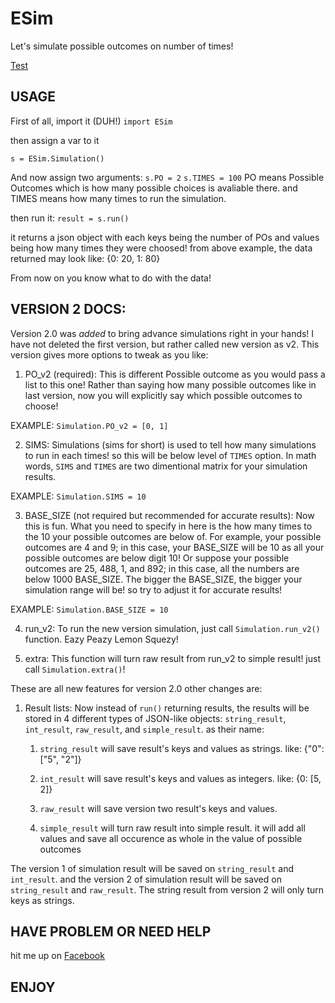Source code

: # ESim
Let's simulate possible outcomes on number of times!

[Test](WebApp/Help.md)

## USAGE
First of all, import it (DUH!)
`import ESim`

then assign a var to it

`s = ESim.Simulation()`

And now assign two arguments:
`s.PO = 2`
`s.TIMES = 100`
PO means Possible Outcomes which is how many possible choices is avaliable there.
and TIMES means how many times to run the simulation.

then run it:
`result = s.run()`

it returns a json object with each keys being the number of POs and values being how many times they were choosed! from above example, the data returned may look like: {0: 20, 1: 80}

From now on you know what to do with the data!

## VERSION 2 DOCS:
Version 2.0 was _added_ to bring advance simulations right in your hands! I have not deleted the first version, but rather called new version as v2. This version gives more options to tweak as you like:

1. PO_v2 (required): This is different Possible outcome as you would pass a list to this one! Rather than saying how many possible outcomes like in last version, now you will explicitly say which possible outcomes to choose!

EXAMPLE: `Simulation.PO_v2 = [0, 1]`

2. SIMS: Simulations (sims for short) is used to tell how many simulations to run in each times! so this will be below level of `TIMES` option. In math words, `SIMS` and `TIMES` are two dimentional matrix for your simulation results.

EXAMPLE: `Simulation.SIMS = 10`

3. BASE_SIZE (not required but recommended for accurate results): Now this is fun. What you need to specify in here is the how many times to the 10 your possible outcomes are below of. For example, your possible outcomes are 4 and 9; in this case, your BASE_SIZE will be 10 as all your possible outcomes are below digit 10! Or suppose your possible outcomes are 25, 488, 1, and 892; in this case, all the numbers are below 1000 BASE_SIZE. The bigger the BASE_SIZE, the bigger your simulation range will be! so try to adjust it for accurate results!

EXAMPLE: `Simulation.BASE_SIZE = 10`

4. run_v2: To run the new version simulation, just call `Simulation.run_v2()` function. Eazy Peazy Lemon Squezy!

5. extra: This function will turn raw result from run_v2 to simple result! just call `Simulation.extra()`!

These are all new features for version 2.0 other changes are:

1. Result lists: Now instead of `run()` returning results, the results will be stored in 4 different types of JSON-like objects: `string_result`, `int_result`, `raw_result`, and `simple_result`. as their name:

    1. `string_result` will save result's keys and values as strings. like: {"0": ["5", "2"]}

    2. `int_result` will save result's keys and values as integers. like: {0: [5, 2]}
    
    3. `raw_result` will save version two result's keys and values.
    
    4. `simple_result` will turn raw result into simple result. it will add all values and save all occurence as whole in the value of possible outcomes

The version 1 of simulation result will be saved on `string_result` and `int_result`. and the version 2 of simulation result will be saved on `string_result` and `raw_result`. The string result from version 2 will only turn keys as strings.

## HAVE PROBLEM OR NEED HELP

hit me up on [Facebook](https://www.facebook.com/elham.aryanpur.10)

## ENJOY
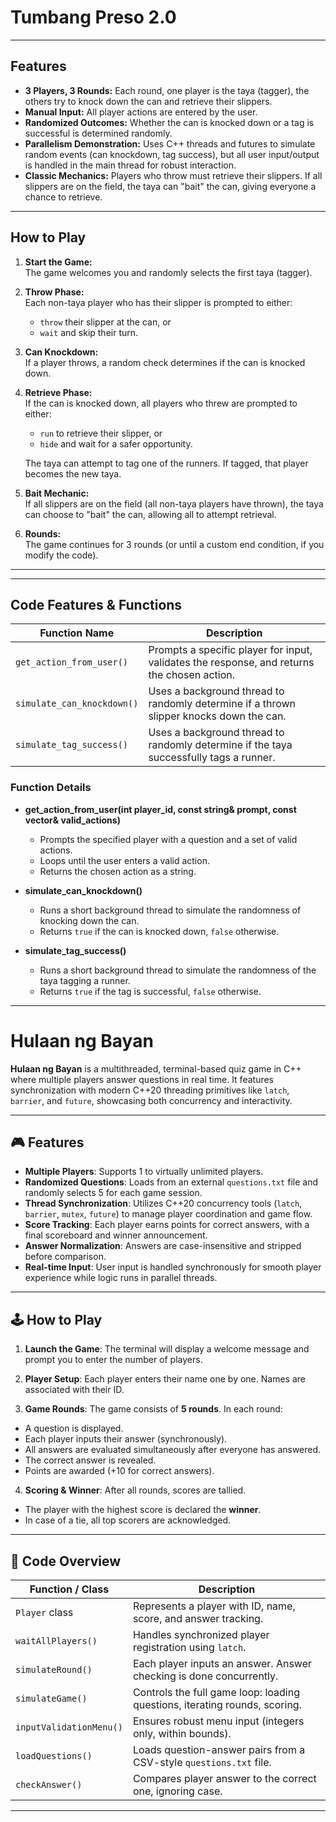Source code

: # Tumbang Preso 2.0

---

## Features

- **3 Players, 3 Rounds:** Each round, one player is the taya (tagger), the others try to knock down the can and retrieve their slippers.
- **Manual Input:** All player actions are entered by the user.
- **Randomized Outcomes:** Whether the can is knocked down or a tag is successful is determined randomly.
- **Parallelism Demonstration:** Uses C++ threads and futures to simulate random events (can knockdown, tag success), but all user input/output is handled in the main thread for robust interaction.
- **Classic Mechanics:** Players who throw must retrieve their slippers. If all slippers are on the field, the taya can "bait" the can, giving everyone a chance to retrieve.

---

## How to Play

1. **Start the Game:**  
   The game welcomes you and randomly selects the first taya (tagger).

2. **Throw Phase:**  
   Each non-taya player who has their slipper is prompted to either:
   - `throw` their slipper at the can, or
   - `wait` and skip their turn.

3. **Can Knockdown:**  
   If a player throws, a random check determines if the can is knocked down.

4. **Retrieve Phase:**  
   If the can is knocked down, all players who threw are prompted to either:
   - `run` to retrieve their slipper, or
   - `hide` and wait for a safer opportunity.

   The taya can attempt to tag one of the runners. If tagged, that player becomes the new taya.

5. **Bait Mechanic:**  
   If all slippers are on the field (all non-taya players have thrown), the taya can choose to "bait" the can, allowing all to attempt retrieval.

6. **Rounds:**  
   The game continues for 3 rounds (or until a custom end condition, if you modify the code).

---

---

## Code Features & Functions

| Function Name                | Description                                                                                   |
|------------------------------|-----------------------------------------------------------------------------------------------|
| `get_action_from_user()`     | Prompts a specific player for input, validates the response, and returns the chosen action.   |
| `simulate_can_knockdown()`   | Uses a background thread to randomly determine if a thrown slipper knocks down the can.       |
| `simulate_tag_success()`     | Uses a background thread to randomly determine if the taya successfully tags a runner.        |

### Function Details

- **get_action_from_user(int player_id, const string& prompt, const vector<string>& valid_actions)**
  - Prompts the specified player with a question and a set of valid actions.
  - Loops until the user enters a valid action.
  - Returns the chosen action as a string.

- **simulate_can_knockdown()**
  - Runs a short background thread to simulate the randomness of knocking down the can.
  - Returns `true` if the can is knocked down, `false` otherwise.

- **simulate_tag_success()**
  - Runs a short background thread to simulate the randomness of the taya tagging a runner.
  - Returns `true` if the tag is successful, `false` otherwise.

---

# Hulaan ng Bayan

**Hulaan ng Bayan** is a multithreaded, terminal-based quiz game in C++ where multiple players answer questions in real time. It features synchronization with modern C++20 threading primitives like `latch`, `barrier`, and `future`, showcasing both concurrency and interactivity.

---

## 🎮 Features

- **Multiple Players**: Supports 1 to virtually unlimited players.
- **Randomized Questions**: Loads from an external `questions.txt` file and randomly selects 5 for each game session.
- **Thread Synchronization**: Utilizes C++20 concurrency tools (`latch`, `barrier`, `mutex`, `future`) to manage player coordination and game flow.
- **Score Tracking**: Each player earns points for correct answers, with a final scoreboard and winner announcement.
- **Answer Normalization**: Answers are case-insensitive and stripped before comparison.
- **Real-time Input**: User input is handled synchronously for smooth player experience while logic runs in parallel threads.

---

## 🕹️ How to Play

1. **Launch the Game**:
The terminal will display a welcome message and prompt you to enter the number of players.

2. **Player Setup**:
Each player enters their name one by one. Names are associated with their ID.

3. **Game Rounds**:
The game consists of **5 rounds**. In each round:
- A question is displayed.
- Each player inputs their answer (synchronously).
- All answers are evaluated simultaneously after everyone has answered.
- The correct answer is revealed.
- Points are awarded (+10 for correct answers).

4. **Scoring & Winner**:
After all rounds, scores are tallied.
- The player with the highest score is declared the **winner**.
- In case of a tie, all top scorers are acknowledged.

---

## 🧠 Code Overview

| **Function / Class** | **Description** |
|----------------------|-----------------|
| `Player` class | Represents a player with ID, name, score, and answer tracking. |
| `waitAllPlayers()` | Handles synchronized player registration using `latch`. |
| `simulateRound()` | Each player inputs an answer. Answer checking is done concurrently. |
| `simulateGame()` | Controls the full game loop: loading questions, iterating rounds, scoring. |
| `inputValidationMenu()` | Ensures robust menu input (integers only, within bounds). |
| `loadQuestions()` | Loads question-answer pairs from a CSV-style `questions.txt` file. |
| `checkAnswer()` | Compares player answer to the correct one, ignoring case. |

---

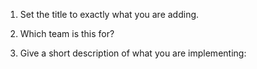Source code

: 1. Set the title to exactly what you are adding.

2. Which team is this for?

3. Give a short description of what you are implementing:
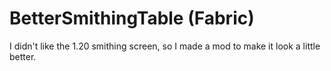 # BetterSmithingTable (Fabric)
I didn't like the 1.20 smithing screen, so I made a mod to make it look a little better.
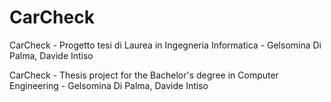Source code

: # CarCheck
CarCheck - Progetto tesi di Laurea in Ingegneria Informatica - Gelsomina Di Palma, Davide Intiso

CarCheck - Thesis project for the Bachelor's degree in Computer Engineering - Gelsomina Di Palma, Davide Intiso

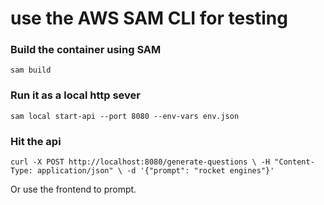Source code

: # use the AWS SAM CLI for testing
### Build the container using SAM
`sam build`

### Run it as a local http sever
`sam local start-api --port 8080 --env-vars env.json`

### Hit the api
`
curl -X POST http://localhost:8080/generate-questions \
  -H "Content-Type: application/json" \
  -d '{"prompt": "rocket engines"}'
`

Or use the frontend to prompt.
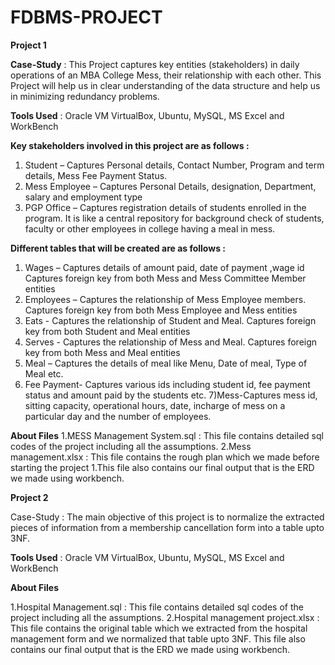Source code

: # FDBMS-PROJECT
**Project 1**

**Case-Study** : This Project captures key entities (stakeholders) in daily operations of an MBA College Mess, 
their relationship with each other. 
This Project will help us in clear understanding of the data structure and help us in minimizing 
redundancy problems.

**Tools Used** : Oracle VM VirtualBox, Ubuntu, MySQL, MS Excel and WorkBench

**Key stakeholders involved in this project are as follows :**
1) Student – Captures Personal details, Contact Number, Program and term details, Mess 
Fee Payment Status.
2) Mess Employee – Captures Personal Details, designation, Department, salary and 
employment type
3) PGP Office – Captures registration details of students enrolled in the program. It is like 
a central repository for background check of students, faculty or other employees in 
college having a meal in mess.


**Different tables that will be created are as follows :**

1) Wages – Captures details of amount paid, date of payment ,wage id  
Captures foreign key from both Mess and Mess Committee Member entities
2) Employees – Captures the relationship of Mess Employee members. Captures foreign key from both Mess Employee and Mess 
entities
3) Eats - Captures the relationship of Student and Meal. Captures foreign key from both 
Student and Meal entities
4) Serves - Captures the relationship of Mess and Meal. Captures foreign key from both 
Mess and Meal entities
5) Meal – Captures the details of meal like Menu, Date of meal, Type of Meal etc.
6) Fee Payment- Captures various ids including student id, fee payment status and amount paid by the students etc.
7)Mess-Captures mess id, sitting capacity, operational hours, date, incharge of mess on a particular day and the number of employees.

**About Files**
1.MESS Management System.sql : This file contains detailed sql codes of the project
including all the assumptions.
2.Mess management.xlsx : This file contains the rough plan which we made before starting the project 1.This file also contains our final output that is the 
ERD we made using workbench.




**Project 2**


Case-Study : The main objective of this project is to normalize the extracted pieces of information from a membership
cancellation form into a table upto 3NF.

**Tools Used** : Oracle VM VirtualBox, Ubuntu, MySQL, MS Excel and WorkBench

**About Files**

1.Hospital Management.sql : This file contains detailed sql codes of the project including all the assumptions.
2.Hospital management project.xlsx : This file contains the original table which we extracted from the hospital management form and we normalized that table upto 3NF. This file also contains our final output that is the ERD we made using workbench.

 

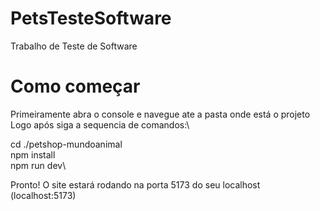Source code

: # PetsTesteSoftware
Trabalho de Teste de Software

# Como começar
Primeiramente abra o console e navegue ate a pasta onde está o projeto\
Logo após siga a sequencia de comandos:\

cd ./petshop-mundoanimal\
npm install\
npm run dev\

Pronto! O site estará rodando na porta 5173 do seu localhost (localhost:5173)
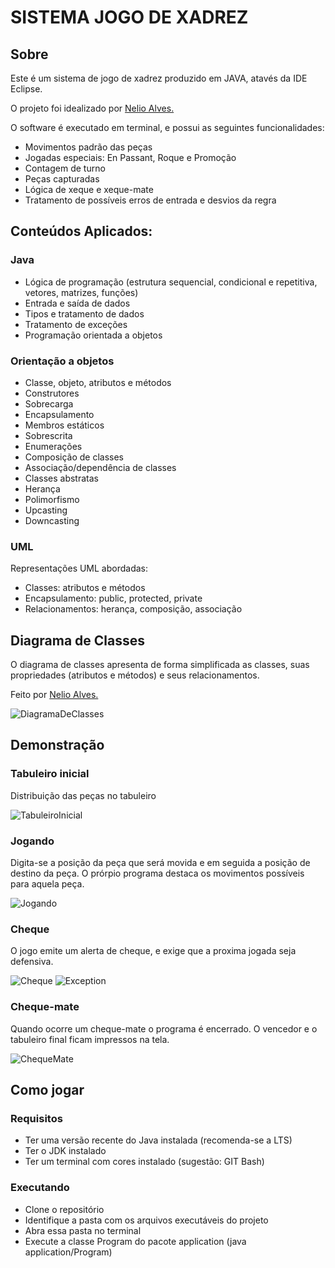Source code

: # SISTEMA JOGO DE XADREZ

## Sobre

Este é um sistema de jogo de xadrez produzido em JAVA, atavés da IDE Eclipse.

O projeto foi idealizado por [Nelio Alves.](https://github.com/acenelios)

O software é executado em terminal, e possui as seguintes funcionalidades:

- Movimentos padrão das peças
- Jogadas especiais: En Passant, Roque e Promoção
- Contagem de turno
- Peças capturadas
- Lógica de xeque e xeque-mate
- Tratamento de possíveis erros de entrada e desvios da regra

## Conteúdos Aplicados:

### Java

- Lógica de programação (estrutura sequencial, condicional e repetitiva, vetores, matrizes, funções)
- Entrada e saída de dados
- Tipos e tratamento de dados
- Tratamento de exceções
- Programação orientada a objetos

### Orientação a objetos

- Classe, objeto, atributos e métodos
- Construtores
- Sobrecarga
- Encapsulamento
- Membros estáticos
- Sobrescrita
- Enumerações
- Composição de classes
- Associação/dependência de classes
- Classes abstratas
- Herança
- Polimorfismo
- Upcasting
- Downcasting

### UML

Representações UML abordadas:

- Classes: atributos e métodos
- Encapsulamento: public, protected, private
- Relacionamentos: herança, composição, associação

## Diagrama de Classes

O diagrama de classes apresenta de forma simplificada as classes, suas propriedades (atributos e métodos) e seus relacionamentos.

Feito por [Nelio Alves.](https://github.com/acenelios)

![DiagramaDeClasses](img/chess-system-design.png)

## Demonstração

### Tabuleiro inicial

Distribuição das peças no tabuleiro

![TabuleiroInicial](img/inicio.png)

### Jogando

Digita-se a posição da peça que será movida e em seguida a posição de destino da peça.
O prórpio programa destaca os movimentos possíveis para aquela peça.

![Jogando](img/jogadas-possiveis.png)

### Cheque

O jogo emite um alerta de cheque, e exige que a proxima jogada seja defensiva.

![Cheque](img/cheque.png)
![Exception](img/exception%20cheque.png)

### Cheque-mate

Quando ocorre um cheque-mate o programa é encerrado.
O vencedor e o tabuleiro final ficam impressos na tela.

![ChequeMate](img/cheque%20mate.png)

## Como jogar

### Requisitos

- Ter uma versão recente do Java instalada (recomenda-se a LTS)
- Ter o JDK instalado
- Ter um terminal com cores instalado (sugestão: GIT Bash)

### Executando

- Clone o repositório
- Identifique a pasta com os arquivos executáveis do projeto
- Abra essa pasta no terminal
- Execute a classe Program do pacote application (java application/Program)
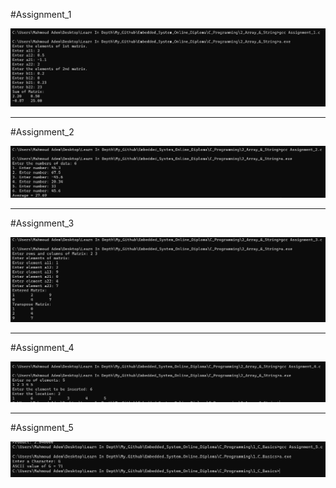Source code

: #Assignment_1

![Image](https://github.com/MahmoudAdem/Embedded_System_Online_Diploma/blob/main/C_Programming/2_Array_&_String/Assignment_1.png)

---

#Assignment_2

![Image](https://github.com/MahmoudAdem/Embedded_System_Online_Diploma/blob/main/C_Programming/2_Array_&_String/Assignment_2.png)

---

#Assignment_3

![Image](https://github.com/MahmoudAdem/Embedded_System_Online_Diploma/blob/main/C_Programming/2_Array_&_String/Assignment_3.png)

---

#Assignment_4

![Image](https://github.com/MahmoudAdem/Embedded_System_Online_Diploma/blob/main/C_Programming/2_Array_&_String/Assignment_4.png)

---

#Assignment_5

![Image](https://github.com/MahmoudAdem/Embedded_System_Online_Diploma/blob/main/C_Programming/1_C_Basics/Assignment_5.png)


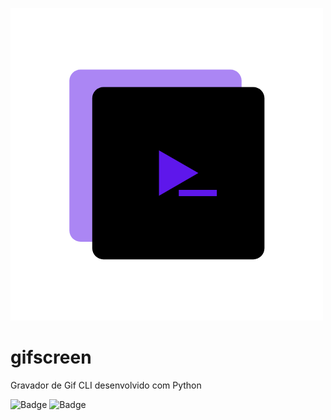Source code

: ![GifScreen](logo.png)

# gifscreen

Gravador de Gif CLI desenvolvido com Python

![Badge](https://img.shields.io/badge/license-MIT-blue)
![Badge](https://img.shields.io/badge/version-0.0.1-green)


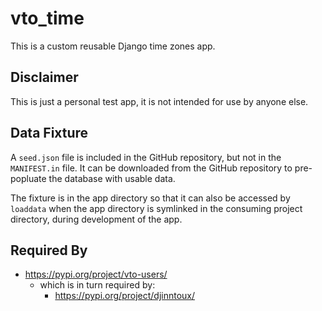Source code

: # vto_time
This is a custom reusable Django time zones app.

## Disclaimer
This is just a personal test app, it is not intended for use by anyone else.

## Data Fixture
A `seed.json` file is included in the GitHub repository, but not in the `MANIFEST.in` file. It can be downloaded from the GitHub repository to pre-popluate the database with usable data.

The fixture is in the app directory so that it can also be accessed by `loaddata` when the app directory is symlinked in the consuming project directory, during development of the app.

## Required By
- https://pypi.org/project/vto-users/
    - which is in turn required by:
        - https://pypi.org/project/djinntoux/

What the exercise asks: From the records above, copy each line in which the string "results" occurs.

Task output:
2. SIMS: Simulations (sims for short) is used to tell how many simulations to run in each times! so this will be below level of `TIMES` option. In math words, `SIMS` and `TIMES` are two dimentional matrix for your simulation results.
3. BASE_SIZE (not required but recommended for accurate results): Now this is fun. What you need to specify in here is the how many times to the 10 your possible outcomes are below of. For example, your possible outcomes are 4 and 9; in this case, your BASE_SIZE will be 10 as all your possible outcomes are below digit 10! Or suppose your possible outcomes are 25, 488, 1, and 892; in this case, all the numbers are below 1000 BASE_SIZE. The bigger the BASE_SIZE, the bigger your simulation range will be! so try to adjust it for accurate results!
1. Result lists: Now instead of `run()` returning results, the results will be stored in 4 different types of JSON-like objects: `string_result`, `int_result`, `raw_result`, and `simple_result`. as their name:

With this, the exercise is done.